---- SUPPLIED DATA

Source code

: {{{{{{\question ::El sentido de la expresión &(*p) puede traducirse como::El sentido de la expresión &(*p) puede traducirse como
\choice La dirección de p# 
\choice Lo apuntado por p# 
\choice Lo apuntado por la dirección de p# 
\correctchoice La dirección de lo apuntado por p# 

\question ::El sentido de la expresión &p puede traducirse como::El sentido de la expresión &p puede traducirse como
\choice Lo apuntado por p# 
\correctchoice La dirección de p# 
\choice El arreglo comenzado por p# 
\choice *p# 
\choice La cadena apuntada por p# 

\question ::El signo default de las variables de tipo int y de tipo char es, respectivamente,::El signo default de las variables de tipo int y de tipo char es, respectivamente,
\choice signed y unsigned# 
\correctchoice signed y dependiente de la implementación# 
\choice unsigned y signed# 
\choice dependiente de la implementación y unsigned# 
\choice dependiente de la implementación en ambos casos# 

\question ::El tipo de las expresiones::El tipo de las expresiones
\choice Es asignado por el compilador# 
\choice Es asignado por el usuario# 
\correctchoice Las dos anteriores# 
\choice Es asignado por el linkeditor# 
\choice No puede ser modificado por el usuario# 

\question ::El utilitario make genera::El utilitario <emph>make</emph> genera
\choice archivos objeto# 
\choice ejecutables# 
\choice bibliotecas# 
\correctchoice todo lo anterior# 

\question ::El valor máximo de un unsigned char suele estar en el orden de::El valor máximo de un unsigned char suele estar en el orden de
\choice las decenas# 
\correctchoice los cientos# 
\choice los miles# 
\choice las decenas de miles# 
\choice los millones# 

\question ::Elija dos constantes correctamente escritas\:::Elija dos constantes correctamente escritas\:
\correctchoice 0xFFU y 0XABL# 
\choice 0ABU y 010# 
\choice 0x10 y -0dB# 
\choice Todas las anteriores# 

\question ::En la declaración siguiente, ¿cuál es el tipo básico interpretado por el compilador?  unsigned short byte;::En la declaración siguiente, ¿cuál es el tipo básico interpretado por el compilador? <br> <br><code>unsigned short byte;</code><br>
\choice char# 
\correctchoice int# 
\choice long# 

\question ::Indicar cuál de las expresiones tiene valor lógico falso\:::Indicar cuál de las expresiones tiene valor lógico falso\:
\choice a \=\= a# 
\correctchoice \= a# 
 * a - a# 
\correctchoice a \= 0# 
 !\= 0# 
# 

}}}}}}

--------
---- SUPPLIED DATA

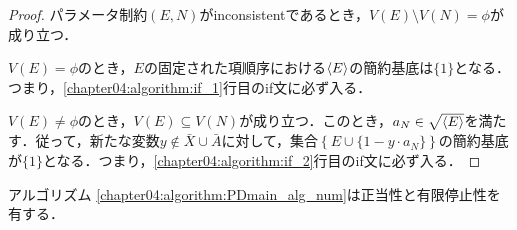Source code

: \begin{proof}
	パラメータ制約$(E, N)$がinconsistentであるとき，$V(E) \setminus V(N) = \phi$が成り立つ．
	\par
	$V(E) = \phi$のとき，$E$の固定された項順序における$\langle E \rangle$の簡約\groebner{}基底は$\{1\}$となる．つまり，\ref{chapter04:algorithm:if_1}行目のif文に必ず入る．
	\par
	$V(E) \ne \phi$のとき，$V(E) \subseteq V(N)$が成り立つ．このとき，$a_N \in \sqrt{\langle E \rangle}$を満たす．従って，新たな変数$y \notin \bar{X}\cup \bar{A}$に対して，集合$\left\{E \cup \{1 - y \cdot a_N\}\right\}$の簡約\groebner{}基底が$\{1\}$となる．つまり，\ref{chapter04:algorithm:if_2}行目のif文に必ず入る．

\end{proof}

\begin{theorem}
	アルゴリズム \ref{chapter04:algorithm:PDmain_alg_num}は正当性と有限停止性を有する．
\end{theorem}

--------

**DIRECTIONS:**
Each line containing the word "dependiente" needs to be copied from the data above.

**SOLVED PROBLEM:**
\correctchoice signed y dependiente de la implementación# 
\choice dependiente de la implementación y unsigned# 
\choice dependiente de la implementación en ambos casos# 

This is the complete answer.